Skip to main content
Every notebook in this course executes inside a Docker container and logs metrics, hyperparameters, and artifacts to Weights & Biases (W&B). This gives you a single dashboard to track training runs, compare experiments, and reproduce results.

Course W&B Workspace

View all executed course notebooks — metrics, plots, and artifacts in one place.

Why experiment tracking matters

Running a notebook once is easy. Running it ten times with different hyperparameters, across different machines, and remembering which combination produced the best result is not. An experiment manager solves this by automatically capturing:
  • Hyperparameters — learning rate, batch size, optimizer, architecture choices
  • Metrics — loss curves, accuracy, custom metrics logged at each step or epoch
  • Artifacts — model checkpoints, generated plots, evaluation outputs
  • Environment — Python version, package versions, GPU type, runtime duration
  • Code state — git commit hash and diff at the time of execution
Without this, you end up with spreadsheets, renamed notebook copies, and comments like “this was the good run.” With it, every run is searchable, comparable, and reproducible.

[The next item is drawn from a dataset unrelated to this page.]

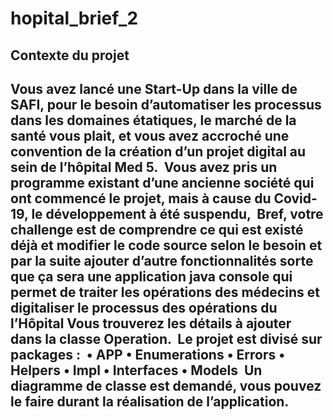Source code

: # hopital_brief_2
<h2>Contexte du projet <h2>
Vous avez lancé une Start-Up dans la ville de SAFI, pour le besoin d’automatiser les processus dans les domaines étatiques, le marché de la santé vous plait, et vous avez accroché une convention de la création d’un projet digital au sein de l’hôpital Med 5.  ​  Vous avez pris un programme existant d’une ancienne société qui ont commencé le projet, mais à cause du Covid-19, le développement à été suspendu,  ​  Bref, votre challenge est de comprendre ce qui est existé déjà et modifier le code source selon le besoin et par la suite ajouter d’autre fonctionnalités sorte que ça sera une application java console qui permet de traiter les opérations des médecins et digitaliser le processus des opérations du l’Hôpital Vous trouverez les détails à ajouter dans la classe Operation.  ​  Le projet est divisé sur packages :  ​  • APP  • Enumerations  • Errors  • Helpers  • Impl  • Interfaces  • Models  ​  Un diagramme de classe est demandé, vous pouvez le faire durant la réalisation de l’application.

How it works in this course

All course notebooks are registered in a central notebook-database.yml and execute through a Docker-based pipeline:
1

Notebook executes in Docker

Each notebook runs inside a containerized environment with pinned dependencies, ensuring identical results regardless of your local setup.
2

W&B logs metrics automatically

The execution pipeline logs run metadata — notebook name, duration, environment, and any metrics or plots the notebook produces — to the W&B project.
3

Results appear in the dashboard

Every run is visible in the eng-ai-agents workspace where you can filter, compare, and inspect individual executions.

Getting started

1. Create a W&B account

Sign up at wandb.ai using your university email. The free tier is sufficient for all course work.

2. Set your API key

Authentication is handled through the .env file in the eng-ai-agents repository. Copy the example and add your key:
cp .env.example .env
Then add your W&B API key (found at wandb.ai/authorize):
# In .env
WANDB_API_KEY=your_api_key_here
The docker-compose.yml loads this file automatically via env_file, so the key is available inside every container. The execution scripts check for WANDB_API_KEY and gracefully skip logging if it is not set — nothing breaks, you just don’t get tracking.
Never commit your .env file to git. The repository’s .gitignore already excludes it.

3. Log from your notebook

Course notebooks include W&B integration with a graceful fallback pattern:
import os
try:
    import wandb
    _wandb_ok = bool(os.environ.get("WANDB_API_KEY"))
except ImportError:
    wandb = None
    _wandb_ok = False

# Later, in the training loop:
if _wandb_ok and wandb is not None:
    _wb_run = wandb.init(
        project="eng-ai-agents",
        name="sgd-polynomial-regression",
        settings=wandb.Settings(init_timeout=120),
    )

for epoch in range(num_epochs):
    loss = train_step()
    if _wandb_ok:
        wandb.log({"epoch": epoch, "loss": loss})

if _wandb_ok:
    wandb.finish()
This pattern ensures notebooks run correctly whether or not W&B is configured.

Using the dashboard

The eng-ai-agents workspace provides several views:
ViewPurpose
Runs tableList all executions with sortable columns for metrics, duration, and status
ChartsVisualize loss curves, accuracy, or any logged metric across runs
ArtifactsBrowse saved models, datasets, and output files
System metricsGPU utilization, memory usage, and runtime stats

What gets logged

The execution pipeline (wandb_utils.py) automatically logs for each notebook run:
  • Run metadata — notebook path, environment, execution duration, date
  • Images — all PNG plots extracted from cell outputs are uploaded as wandb.Image
  • Plotly charts — interactive HTML visualizations are uploaded as artifacts
  • Run grouping — runs are grouped by notebook category (e.g., optimization, transfer-learning) for easy filtering

Comparing runs

Select multiple runs in the table to overlay their metric curves. This is how you answer questions like:
  • Does Adam converge faster than SGD on this dataset?
  • How does doubling the learning rate affect final loss?
  • Which regularization strength gives the best validation accuracy?

Best practices

Use wandb.init(name="lstm-lr0.001-hidden256") instead of relying on auto-generated names. This makes the runs table immediately readable.
Pass a config dictionary to wandb.init(config={...}) so hyperparameters appear as filterable columns in the dashboard.
Log per-epoch for training metrics, per-step only if you need fine-grained debugging. Over-logging slows down training and clutters the dashboard.
Add tags like assignment-1, final-project, or baseline to group related runs: wandb.init(tags=["assignment-1", "sgd"]).

W&B in assignments

When submitting assignments that involve training, include a link to your W&B run or workspace view. This lets the TA verify:
  1. The training actually ran (not just copied outputs)
  2. The reported metrics match the logged values
  3. The hyperparameters match your description
Make your W&B project public or share it with the TA’s account so runs are accessible for grading.